Ferrill told ABC News in a phone interview that she hopes a drumbeat of opposition on social media will lead the school's president to reconsider the decision to participate in the ceremony.

"Our ancestors are jumping out of their graves pounding their fists and saying, 'Don't do this,'" Ferrill said. "We are going to throw away the reputation of our school."

Talladega's president, Billy Hawkins, said in a statement that the school's participation in the event is not necessarily an endorsement of President-elect Trump.

“We respect and appreciate how our students and alumni feel about our participation in this parade,” Hawkins said in a statement. “As many of those who chose to participate in the parade have said, we feel the inauguration of a new president is not a political event but a civil ceremony celebrating the transfer of power.”

In a similar vein, a rival petition that was started a day after Ferrill's argues in favor of the school's participation in the event. The petition launched by Talladega student and band member Dollan Young had as of Sunday afternoon drawn a little over 300 signatures.

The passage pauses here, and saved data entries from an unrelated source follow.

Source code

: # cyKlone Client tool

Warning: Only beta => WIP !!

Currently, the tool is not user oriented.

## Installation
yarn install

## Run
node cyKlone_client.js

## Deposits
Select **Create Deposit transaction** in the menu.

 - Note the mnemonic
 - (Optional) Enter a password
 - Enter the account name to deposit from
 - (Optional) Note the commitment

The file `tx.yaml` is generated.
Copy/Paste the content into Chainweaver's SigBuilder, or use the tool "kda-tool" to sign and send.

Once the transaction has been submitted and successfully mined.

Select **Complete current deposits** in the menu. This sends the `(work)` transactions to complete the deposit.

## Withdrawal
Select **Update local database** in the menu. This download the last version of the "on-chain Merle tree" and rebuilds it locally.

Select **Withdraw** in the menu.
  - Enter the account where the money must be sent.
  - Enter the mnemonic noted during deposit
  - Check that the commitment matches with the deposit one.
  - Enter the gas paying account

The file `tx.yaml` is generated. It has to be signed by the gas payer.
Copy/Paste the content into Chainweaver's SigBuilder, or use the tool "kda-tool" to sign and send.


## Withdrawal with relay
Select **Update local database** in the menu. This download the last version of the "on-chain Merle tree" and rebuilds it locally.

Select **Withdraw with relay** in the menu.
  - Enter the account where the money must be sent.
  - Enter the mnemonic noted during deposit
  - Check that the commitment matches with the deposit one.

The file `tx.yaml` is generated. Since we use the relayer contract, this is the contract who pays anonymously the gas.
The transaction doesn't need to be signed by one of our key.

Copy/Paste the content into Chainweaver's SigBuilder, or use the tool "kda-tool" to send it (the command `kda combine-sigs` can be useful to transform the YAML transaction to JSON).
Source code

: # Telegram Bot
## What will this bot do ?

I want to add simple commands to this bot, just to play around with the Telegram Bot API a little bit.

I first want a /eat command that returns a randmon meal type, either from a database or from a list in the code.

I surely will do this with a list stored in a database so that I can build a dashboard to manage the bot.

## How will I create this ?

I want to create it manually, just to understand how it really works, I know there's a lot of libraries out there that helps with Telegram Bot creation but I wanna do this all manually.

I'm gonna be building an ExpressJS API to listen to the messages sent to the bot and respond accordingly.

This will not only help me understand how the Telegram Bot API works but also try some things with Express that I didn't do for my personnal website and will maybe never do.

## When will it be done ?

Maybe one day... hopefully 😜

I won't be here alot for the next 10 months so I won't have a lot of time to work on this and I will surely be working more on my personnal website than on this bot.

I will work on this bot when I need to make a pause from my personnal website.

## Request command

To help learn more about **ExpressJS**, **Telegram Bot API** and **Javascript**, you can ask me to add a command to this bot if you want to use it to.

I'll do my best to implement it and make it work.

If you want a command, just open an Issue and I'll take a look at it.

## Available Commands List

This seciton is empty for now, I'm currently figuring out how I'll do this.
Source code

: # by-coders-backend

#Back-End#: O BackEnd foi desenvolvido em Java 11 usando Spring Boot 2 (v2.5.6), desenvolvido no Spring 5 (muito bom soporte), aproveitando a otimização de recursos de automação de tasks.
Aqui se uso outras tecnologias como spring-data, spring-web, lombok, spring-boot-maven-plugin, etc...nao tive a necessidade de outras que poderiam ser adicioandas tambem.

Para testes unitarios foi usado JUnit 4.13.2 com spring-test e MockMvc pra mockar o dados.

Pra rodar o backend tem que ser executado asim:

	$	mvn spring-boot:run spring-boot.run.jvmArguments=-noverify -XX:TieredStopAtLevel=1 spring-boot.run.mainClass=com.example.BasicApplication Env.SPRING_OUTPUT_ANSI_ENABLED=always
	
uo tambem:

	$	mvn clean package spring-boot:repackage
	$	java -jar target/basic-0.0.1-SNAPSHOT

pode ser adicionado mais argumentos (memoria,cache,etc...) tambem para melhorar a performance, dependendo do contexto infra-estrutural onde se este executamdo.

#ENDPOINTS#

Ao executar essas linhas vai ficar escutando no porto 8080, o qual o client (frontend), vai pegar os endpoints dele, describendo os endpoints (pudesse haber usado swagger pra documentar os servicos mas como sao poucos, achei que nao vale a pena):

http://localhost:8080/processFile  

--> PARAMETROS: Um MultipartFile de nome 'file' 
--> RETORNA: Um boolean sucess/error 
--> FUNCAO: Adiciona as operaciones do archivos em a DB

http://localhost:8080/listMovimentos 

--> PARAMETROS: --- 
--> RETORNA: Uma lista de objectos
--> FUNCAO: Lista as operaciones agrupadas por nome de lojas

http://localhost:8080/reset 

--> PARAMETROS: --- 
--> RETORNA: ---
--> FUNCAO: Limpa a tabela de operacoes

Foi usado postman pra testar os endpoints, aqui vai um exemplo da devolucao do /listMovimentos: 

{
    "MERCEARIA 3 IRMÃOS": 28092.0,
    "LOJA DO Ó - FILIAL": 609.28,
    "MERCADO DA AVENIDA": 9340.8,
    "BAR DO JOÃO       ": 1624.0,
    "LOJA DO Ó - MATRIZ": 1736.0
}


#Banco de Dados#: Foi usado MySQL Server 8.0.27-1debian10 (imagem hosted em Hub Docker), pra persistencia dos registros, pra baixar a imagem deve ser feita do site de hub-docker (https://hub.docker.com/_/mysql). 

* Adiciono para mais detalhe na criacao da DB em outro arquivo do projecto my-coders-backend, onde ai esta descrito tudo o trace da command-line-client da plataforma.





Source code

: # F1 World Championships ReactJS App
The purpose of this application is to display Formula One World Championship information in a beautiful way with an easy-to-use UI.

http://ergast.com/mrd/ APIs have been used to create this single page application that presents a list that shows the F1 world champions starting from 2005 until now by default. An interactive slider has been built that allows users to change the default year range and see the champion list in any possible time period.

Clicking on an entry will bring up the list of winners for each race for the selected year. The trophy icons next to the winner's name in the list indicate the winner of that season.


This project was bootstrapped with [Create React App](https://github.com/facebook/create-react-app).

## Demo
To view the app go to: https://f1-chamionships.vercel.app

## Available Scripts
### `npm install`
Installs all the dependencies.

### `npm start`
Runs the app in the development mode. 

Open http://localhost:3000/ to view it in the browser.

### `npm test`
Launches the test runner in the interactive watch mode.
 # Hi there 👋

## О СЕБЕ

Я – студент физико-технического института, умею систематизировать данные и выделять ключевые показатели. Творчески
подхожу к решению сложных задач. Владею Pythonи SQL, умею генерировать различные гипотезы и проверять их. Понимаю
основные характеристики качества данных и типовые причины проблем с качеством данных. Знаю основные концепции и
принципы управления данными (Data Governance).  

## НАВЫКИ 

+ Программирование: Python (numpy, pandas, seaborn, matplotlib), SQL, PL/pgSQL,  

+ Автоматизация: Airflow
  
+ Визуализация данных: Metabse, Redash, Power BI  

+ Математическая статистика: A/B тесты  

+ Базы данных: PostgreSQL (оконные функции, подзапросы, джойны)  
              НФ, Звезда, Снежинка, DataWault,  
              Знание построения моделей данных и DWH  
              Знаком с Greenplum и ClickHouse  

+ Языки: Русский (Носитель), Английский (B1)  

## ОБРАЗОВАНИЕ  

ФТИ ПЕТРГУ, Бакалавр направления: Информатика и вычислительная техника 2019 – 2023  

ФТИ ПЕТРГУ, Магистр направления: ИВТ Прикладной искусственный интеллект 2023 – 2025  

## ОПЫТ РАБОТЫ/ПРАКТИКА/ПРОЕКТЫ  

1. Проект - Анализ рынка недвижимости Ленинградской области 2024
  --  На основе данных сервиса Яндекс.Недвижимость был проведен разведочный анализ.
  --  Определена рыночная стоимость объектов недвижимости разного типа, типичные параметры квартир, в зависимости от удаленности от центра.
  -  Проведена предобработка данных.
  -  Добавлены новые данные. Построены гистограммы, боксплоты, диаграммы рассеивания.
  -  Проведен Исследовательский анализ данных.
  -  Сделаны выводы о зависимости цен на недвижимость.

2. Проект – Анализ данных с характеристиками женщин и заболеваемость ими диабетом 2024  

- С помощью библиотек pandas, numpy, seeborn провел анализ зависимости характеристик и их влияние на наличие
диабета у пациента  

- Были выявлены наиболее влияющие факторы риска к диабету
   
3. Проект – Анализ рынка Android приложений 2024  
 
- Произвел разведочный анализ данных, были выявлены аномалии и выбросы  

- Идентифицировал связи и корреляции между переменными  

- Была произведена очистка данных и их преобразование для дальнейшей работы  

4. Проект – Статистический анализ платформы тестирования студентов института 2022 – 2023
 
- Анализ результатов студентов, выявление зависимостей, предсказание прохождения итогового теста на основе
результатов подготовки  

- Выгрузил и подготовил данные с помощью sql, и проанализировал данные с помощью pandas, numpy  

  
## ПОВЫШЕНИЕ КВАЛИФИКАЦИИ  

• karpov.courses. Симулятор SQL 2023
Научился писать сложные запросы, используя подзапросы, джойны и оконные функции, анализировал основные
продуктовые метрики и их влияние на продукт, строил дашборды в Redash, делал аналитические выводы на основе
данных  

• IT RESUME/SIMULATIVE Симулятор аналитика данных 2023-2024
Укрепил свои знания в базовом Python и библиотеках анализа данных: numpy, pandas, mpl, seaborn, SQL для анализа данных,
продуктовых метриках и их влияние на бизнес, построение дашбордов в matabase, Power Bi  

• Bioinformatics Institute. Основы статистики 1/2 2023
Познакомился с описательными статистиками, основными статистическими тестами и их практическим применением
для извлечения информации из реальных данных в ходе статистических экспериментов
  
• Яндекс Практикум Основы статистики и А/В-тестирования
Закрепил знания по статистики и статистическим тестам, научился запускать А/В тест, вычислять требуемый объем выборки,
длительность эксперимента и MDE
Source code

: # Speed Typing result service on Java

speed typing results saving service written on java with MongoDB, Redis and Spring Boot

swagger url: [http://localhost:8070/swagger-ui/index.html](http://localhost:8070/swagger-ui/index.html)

"We believe that this parade is not about politics, it’s about seeing firsthand the process of a transition," Young's petition declares before going on to say that "everyone is entitled to [their] own beliefs."

Ferrill said politics cannot be separated from the inaugural event.

“I’m really still hoping that with the momentum and outrage we can still get the [college] president to withdraw,” Ferrill said. "We don't need this kind of exposure. Our school is already on the map, thank you very much."

Finding star talent to participate in Trump's inauguration has a been a complicated undertaking.

The Mormon Tabernacle Choir and The Rockettes are both slated to perform at the event, despite some members of both groups voicing dissent over the planned participation.